A system that can evolve still has to be evolved by someone. That means keeping the configuration current as the organization changes, and reshaping the setup when your hiring itself shifts shape. It also means pointing out the new capability that solves a problem you've only just started to hit.
It's real, ongoing work, and it's the part of the relationship that tends to go quiet at most vendors the moment the implementation is signed off.
But it shouldn't go quiet at all. The vendor's job doesn't end at go-live: the product team has to keep shipping things worth adopting, and the customer success team has to keep helping you adopt them and evolve your setup as you change.
That, to me, is what the "service" in Software as a Service was always supposed to mean. Rather than a help desk you call when something breaks, it's a partner whose job is to keep the system fitting as your world moves.
It's why the culture and posture of the partner you choose matter at least as much as the features they can demo today. The features will change and so will the market, so what you're really betting on is whether the organization behind the software will keep working to keep it fitting you, year after year, long after the original buyer has moved on.
At Pinpoint, we think about this constantly, for the obvious reason that it's the job. We ship around a dozen product releases a year, so the product a customer adopted keeps growing underneath them, and our customers tend to describe the relationship in terms that have nothing to do with a feature list.
Aspire Allergy calls us a partner they're excited to build with for the long term, River Island talks about growing with the system rather than out of it, and LOCALiQ describes the experience as staying ahead of the curve.
None of that describes a product that was perfect on day one. It describes a system and the team behind it that kept fitting as those organizations changed.
The Josh Bersin Company makes a related point from the other direction, arguing that organizations should review their HR technology regularly, as an ongoing discipline that treats the stack as something you keep tending rather than set and forget.

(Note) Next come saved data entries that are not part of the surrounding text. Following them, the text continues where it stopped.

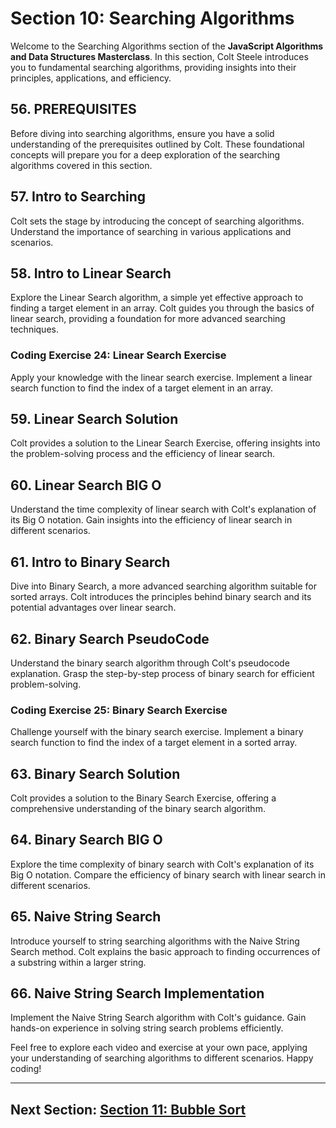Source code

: # Section 10: Searching Algorithms

Welcome to the Searching Algorithms section of the **JavaScript Algorithms and Data Structures Masterclass**. In this section, Colt Steele introduces you to fundamental searching algorithms, providing insights into their principles, applications, and efficiency.

## 56. PREREQUISITES

Before diving into searching algorithms, ensure you have a solid understanding of the prerequisites outlined by Colt. These foundational concepts will prepare you for a deep exploration of the searching algorithms covered in this section.

## 57. Intro to Searching

Colt sets the stage by introducing the concept of searching algorithms. Understand the importance of searching in various applications and scenarios.

## 58. Intro to Linear Search

Explore the Linear Search algorithm, a simple yet effective approach to finding a target element in an array. Colt guides you through the basics of linear search, providing a foundation for more advanced searching techniques.

### Coding Exercise 24: Linear Search Exercise

Apply your knowledge with the linear search exercise. Implement a linear search function to find the index of a target element in an array.

## 59. Linear Search Solution

Colt provides a solution to the Linear Search Exercise, offering insights into the problem-solving process and the efficiency of linear search.

## 60. Linear Search BIG O

Understand the time complexity of linear search with Colt's explanation of its Big O notation. Gain insights into the efficiency of linear search in different scenarios.

## 61. Intro to Binary Search

Dive into Binary Search, a more advanced searching algorithm suitable for sorted arrays. Colt introduces the principles behind binary search and its potential advantages over linear search.

## 62. Binary Search PseudoCode

Understand the binary search algorithm through Colt's pseudocode explanation. Grasp the step-by-step process of binary search for efficient problem-solving.

### Coding Exercise 25: Binary Search Exercise

Challenge yourself with the binary search exercise. Implement a binary search function to find the index of a target element in a sorted array.

## 63. Binary Search Solution

Colt provides a solution to the Binary Search Exercise, offering a comprehensive understanding of the binary search algorithm.

## 64. Binary Search BIG O

Explore the time complexity of binary search with Colt's explanation of its Big O notation. Compare the efficiency of binary search with linear search in different scenarios.

## 65. Naive String Search

Introduce yourself to string searching algorithms with the Naive String Search method. Colt explains the basic approach to finding occurrences of a substring within a larger string.

## 66. Naive String Search Implementation

Implement the Naive String Search algorithm with Colt's guidance. Gain hands-on experience in solving string search problems efficiently.

Feel free to explore each video and exercise at your own pace, applying your understanding of searching algorithms to different scenarios. Happy coding!

---

## Next Section: [Section 11: Bubble Sort](/Section11-bubble-sort)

That's the same instinct from the buyer's side of the table. Evolution is an ongoing practice rather than a one-off event, and the real difference is whether your system and your vendor are built to make that practice easy or to turn it into a fight.
So if you're two or three years into a system that's started to slip, I'd push back on the instinct to treat another full replacement as the only fix.
Before you start the search, ask the more useful questions: whether the system you have can bend to where the organization is now or is stuck at the snapshot you configured at go-live, whether your team can drive that change or is left waiting on someone else, and whether anyone on the vendor's side has keeping it current as their job.
If the honest answers come back no, the features were never the real problem.
The system, and the relationship behind it, weren't built to evolve, and that's what to fix in the next decision, something that runs deeper than the logo on the login screen.
A hiring system is a relationship more than a thing you install once and own, something that has to keep pace with you while everything around you moves.
Choose for the decade, not the demo.